In the records below, find the line that contains "1.76079 & 0.24468 \\" and the line that contains "length up to 6", then retype exactly those two lines and every line between them.

....

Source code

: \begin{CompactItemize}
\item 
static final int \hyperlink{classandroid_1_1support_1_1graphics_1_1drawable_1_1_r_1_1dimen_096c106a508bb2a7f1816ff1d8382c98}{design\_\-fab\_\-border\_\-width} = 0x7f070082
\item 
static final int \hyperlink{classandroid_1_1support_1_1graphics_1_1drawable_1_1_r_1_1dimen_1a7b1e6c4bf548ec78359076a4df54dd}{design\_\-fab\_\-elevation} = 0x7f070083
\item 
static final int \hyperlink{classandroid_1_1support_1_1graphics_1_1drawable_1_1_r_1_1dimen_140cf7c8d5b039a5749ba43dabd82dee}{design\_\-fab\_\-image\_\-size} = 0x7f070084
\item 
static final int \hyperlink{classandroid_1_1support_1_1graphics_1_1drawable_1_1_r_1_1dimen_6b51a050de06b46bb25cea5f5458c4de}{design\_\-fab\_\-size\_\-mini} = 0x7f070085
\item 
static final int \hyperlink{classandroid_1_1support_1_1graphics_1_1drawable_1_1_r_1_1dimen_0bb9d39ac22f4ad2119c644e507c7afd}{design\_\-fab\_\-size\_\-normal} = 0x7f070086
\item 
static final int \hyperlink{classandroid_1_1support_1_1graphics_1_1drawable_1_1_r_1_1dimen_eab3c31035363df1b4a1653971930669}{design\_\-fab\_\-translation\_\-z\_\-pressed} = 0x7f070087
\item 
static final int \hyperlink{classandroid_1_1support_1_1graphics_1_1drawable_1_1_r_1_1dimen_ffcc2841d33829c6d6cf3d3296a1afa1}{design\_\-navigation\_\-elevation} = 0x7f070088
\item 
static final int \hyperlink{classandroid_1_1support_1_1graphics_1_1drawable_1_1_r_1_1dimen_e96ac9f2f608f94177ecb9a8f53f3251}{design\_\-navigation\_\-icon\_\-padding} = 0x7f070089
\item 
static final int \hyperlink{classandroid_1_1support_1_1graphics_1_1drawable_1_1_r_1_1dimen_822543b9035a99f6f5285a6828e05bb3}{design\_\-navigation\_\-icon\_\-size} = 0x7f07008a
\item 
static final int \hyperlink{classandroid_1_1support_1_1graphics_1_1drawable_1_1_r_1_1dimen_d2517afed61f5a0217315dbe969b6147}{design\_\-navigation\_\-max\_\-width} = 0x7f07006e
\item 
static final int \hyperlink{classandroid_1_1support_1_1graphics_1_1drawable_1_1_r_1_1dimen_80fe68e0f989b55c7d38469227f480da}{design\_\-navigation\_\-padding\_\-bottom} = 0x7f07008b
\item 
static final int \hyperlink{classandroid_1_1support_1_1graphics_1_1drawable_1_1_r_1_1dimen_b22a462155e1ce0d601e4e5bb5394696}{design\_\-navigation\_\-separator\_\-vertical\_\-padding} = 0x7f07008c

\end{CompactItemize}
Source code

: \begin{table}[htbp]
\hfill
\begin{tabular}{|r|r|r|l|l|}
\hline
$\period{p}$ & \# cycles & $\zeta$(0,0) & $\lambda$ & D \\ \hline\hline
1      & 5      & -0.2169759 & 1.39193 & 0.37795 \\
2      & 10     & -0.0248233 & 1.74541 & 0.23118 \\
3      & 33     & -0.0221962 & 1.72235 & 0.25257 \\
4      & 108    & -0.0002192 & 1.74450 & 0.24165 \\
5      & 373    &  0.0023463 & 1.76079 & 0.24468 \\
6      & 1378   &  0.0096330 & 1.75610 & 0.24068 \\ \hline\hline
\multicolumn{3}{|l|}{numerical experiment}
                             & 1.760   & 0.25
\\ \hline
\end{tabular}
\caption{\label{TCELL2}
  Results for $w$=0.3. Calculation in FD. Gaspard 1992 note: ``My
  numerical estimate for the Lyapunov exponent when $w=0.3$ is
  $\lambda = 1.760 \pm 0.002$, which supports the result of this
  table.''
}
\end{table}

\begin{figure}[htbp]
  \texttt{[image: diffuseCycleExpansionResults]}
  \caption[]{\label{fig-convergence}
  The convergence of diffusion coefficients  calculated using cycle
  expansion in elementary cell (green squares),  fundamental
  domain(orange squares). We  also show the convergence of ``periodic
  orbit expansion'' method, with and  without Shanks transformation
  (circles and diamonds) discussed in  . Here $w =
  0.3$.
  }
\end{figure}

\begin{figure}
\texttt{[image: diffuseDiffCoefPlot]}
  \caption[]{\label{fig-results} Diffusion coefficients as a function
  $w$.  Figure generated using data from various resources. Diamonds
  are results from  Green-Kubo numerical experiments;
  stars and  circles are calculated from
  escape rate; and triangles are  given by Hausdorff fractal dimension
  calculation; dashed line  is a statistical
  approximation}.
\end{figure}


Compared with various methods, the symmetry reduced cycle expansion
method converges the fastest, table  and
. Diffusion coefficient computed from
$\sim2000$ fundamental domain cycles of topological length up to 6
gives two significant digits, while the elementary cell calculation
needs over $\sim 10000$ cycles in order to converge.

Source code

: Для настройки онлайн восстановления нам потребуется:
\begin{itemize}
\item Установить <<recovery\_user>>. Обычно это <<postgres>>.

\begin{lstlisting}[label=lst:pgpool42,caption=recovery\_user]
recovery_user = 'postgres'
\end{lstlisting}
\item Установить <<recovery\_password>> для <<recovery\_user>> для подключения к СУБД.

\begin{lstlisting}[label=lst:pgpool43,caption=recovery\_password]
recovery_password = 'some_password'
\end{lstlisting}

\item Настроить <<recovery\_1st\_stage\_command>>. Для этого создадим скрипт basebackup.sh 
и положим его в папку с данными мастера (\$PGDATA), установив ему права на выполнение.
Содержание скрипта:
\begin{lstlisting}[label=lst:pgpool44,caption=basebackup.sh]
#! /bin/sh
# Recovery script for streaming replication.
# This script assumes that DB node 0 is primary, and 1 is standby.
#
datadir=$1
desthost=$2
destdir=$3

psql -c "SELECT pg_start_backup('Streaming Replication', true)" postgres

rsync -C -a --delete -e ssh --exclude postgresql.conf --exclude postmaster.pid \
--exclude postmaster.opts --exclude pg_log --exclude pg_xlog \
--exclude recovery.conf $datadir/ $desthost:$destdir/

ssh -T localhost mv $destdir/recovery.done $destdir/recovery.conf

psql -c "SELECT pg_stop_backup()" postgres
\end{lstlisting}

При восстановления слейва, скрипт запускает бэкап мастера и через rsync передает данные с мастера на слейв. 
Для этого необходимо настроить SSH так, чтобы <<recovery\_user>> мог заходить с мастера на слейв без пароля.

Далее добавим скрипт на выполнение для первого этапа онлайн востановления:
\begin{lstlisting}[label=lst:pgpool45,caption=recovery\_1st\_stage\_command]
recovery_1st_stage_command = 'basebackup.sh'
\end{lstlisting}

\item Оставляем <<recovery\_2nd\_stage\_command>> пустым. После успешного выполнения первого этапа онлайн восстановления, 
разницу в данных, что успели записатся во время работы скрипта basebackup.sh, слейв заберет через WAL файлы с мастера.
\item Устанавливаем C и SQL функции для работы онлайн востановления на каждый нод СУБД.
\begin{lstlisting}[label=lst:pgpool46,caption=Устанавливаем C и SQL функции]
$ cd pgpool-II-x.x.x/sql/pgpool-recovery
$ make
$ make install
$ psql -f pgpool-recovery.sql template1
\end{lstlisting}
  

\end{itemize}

....

> _Response area_:
5      & 373    &  0.0023463 & 1.76079 & 0.24468 \\
6      & 1378   &  0.0096330 & 1.75610 & 0.24068 \\ \hline\hline
\multicolumn{3}{|l|}{numerical experiment}
                             & 1.760   & 0.25
\\ \hline
\end{tabular}
\caption{\label{TCELL2}
  Results for $w$=0.3. Calculation in FD. Gaspard 1992 note: ``My
  numerical estimate for the Lyapunov exponent when $w=0.3$ is
  $\lambda = 1.760 \pm 0.002$, which supports the result of this
  table.''
}
\end{table}

\begin{figure}[htbp]
  \texttt{[image: diffuseCycleExpansionResults]}
  \caption[]{\label{fig-convergence}
  The convergence of diffusion coefficients  calculated using cycle
  expansion in elementary cell (green squares),  fundamental
  domain(orange squares). We  also show the convergence of ``periodic
  orbit expansion'' method, with and  without Shanks transformation
  (circles and diamonds) discussed in  . Here $w =
  0.3$.
  }
\end{figure}

\begin{figure}
\texttt{[image: diffuseDiffCoefPlot]}
  \caption[]{\label{fig-results} Diffusion coefficients as a function
  $w$.  Figure generated using data from various resources. Diamonds
  are results from  Green-Kubo numerical experiments;
  stars and  circles are calculated from
  escape rate; and triangles are  given by Hausdorff fractal dimension
  calculation; dashed line  is a statistical
  approximation}.
\end{figure}


Compared with various methods, the symmetry reduced cycle expansion
method converges the fastest, table  and
. Diffusion coefficient computed from
$\sim2000$ fundamental domain cycles of topological length up to 6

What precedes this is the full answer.